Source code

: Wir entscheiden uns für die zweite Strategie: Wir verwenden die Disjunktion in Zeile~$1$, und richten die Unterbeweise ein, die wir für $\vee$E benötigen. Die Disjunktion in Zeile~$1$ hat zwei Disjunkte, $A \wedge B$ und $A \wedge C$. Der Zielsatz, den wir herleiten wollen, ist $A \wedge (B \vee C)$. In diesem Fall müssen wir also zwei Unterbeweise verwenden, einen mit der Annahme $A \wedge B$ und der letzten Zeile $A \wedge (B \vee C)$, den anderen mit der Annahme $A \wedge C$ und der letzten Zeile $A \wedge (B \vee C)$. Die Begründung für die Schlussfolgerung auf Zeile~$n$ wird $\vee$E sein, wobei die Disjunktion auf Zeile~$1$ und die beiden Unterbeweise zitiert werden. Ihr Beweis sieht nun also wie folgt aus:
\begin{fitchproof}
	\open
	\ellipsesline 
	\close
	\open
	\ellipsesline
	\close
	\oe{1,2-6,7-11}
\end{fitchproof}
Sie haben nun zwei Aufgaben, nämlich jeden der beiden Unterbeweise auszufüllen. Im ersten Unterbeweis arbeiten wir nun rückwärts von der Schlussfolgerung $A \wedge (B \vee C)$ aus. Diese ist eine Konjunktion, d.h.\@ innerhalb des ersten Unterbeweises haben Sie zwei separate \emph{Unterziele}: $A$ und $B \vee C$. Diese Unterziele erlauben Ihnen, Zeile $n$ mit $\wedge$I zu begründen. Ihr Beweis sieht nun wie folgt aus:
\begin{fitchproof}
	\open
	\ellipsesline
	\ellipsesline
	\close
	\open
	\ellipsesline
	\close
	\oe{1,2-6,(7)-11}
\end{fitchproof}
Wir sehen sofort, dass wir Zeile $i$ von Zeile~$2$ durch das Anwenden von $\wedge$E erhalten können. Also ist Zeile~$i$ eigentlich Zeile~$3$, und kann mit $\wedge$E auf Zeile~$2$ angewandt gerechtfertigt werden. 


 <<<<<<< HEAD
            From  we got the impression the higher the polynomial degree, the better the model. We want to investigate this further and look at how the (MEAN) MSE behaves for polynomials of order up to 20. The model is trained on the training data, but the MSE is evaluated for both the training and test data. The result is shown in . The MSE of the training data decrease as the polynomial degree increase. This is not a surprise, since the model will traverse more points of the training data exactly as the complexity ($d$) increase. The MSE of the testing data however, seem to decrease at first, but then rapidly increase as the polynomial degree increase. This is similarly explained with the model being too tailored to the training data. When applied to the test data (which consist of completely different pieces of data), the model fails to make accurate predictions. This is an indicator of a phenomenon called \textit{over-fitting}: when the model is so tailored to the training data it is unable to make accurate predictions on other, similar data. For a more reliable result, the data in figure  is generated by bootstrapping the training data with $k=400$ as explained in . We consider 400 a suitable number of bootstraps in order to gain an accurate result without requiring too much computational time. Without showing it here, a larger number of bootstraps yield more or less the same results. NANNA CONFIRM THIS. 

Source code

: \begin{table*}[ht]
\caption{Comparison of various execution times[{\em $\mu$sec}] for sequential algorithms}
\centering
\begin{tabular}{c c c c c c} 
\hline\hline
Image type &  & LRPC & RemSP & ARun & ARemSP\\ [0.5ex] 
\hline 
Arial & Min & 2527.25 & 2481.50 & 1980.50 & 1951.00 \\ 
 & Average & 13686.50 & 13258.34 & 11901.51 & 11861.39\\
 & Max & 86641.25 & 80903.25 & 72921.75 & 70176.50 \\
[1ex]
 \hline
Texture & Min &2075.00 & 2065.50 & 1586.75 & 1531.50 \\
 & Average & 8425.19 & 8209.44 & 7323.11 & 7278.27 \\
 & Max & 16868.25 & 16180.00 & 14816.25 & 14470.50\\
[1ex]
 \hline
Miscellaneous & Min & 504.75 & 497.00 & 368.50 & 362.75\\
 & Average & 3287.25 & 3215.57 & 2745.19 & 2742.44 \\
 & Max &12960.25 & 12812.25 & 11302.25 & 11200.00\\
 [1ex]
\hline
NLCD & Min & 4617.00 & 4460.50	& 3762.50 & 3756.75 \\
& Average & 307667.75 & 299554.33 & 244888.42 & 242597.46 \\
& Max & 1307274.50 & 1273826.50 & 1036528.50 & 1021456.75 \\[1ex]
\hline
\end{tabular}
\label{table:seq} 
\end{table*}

> [EXERCISE OBJECTIVE]:
Wherever the word "begin" appears in the data, return the whole line.

> [SOLUTION FOR THIS TASK]:
\begin{fitchproof}
\begin{fitchproof}
: \begin{table*}[ht]
\begin{tabular}{c c c c c c} 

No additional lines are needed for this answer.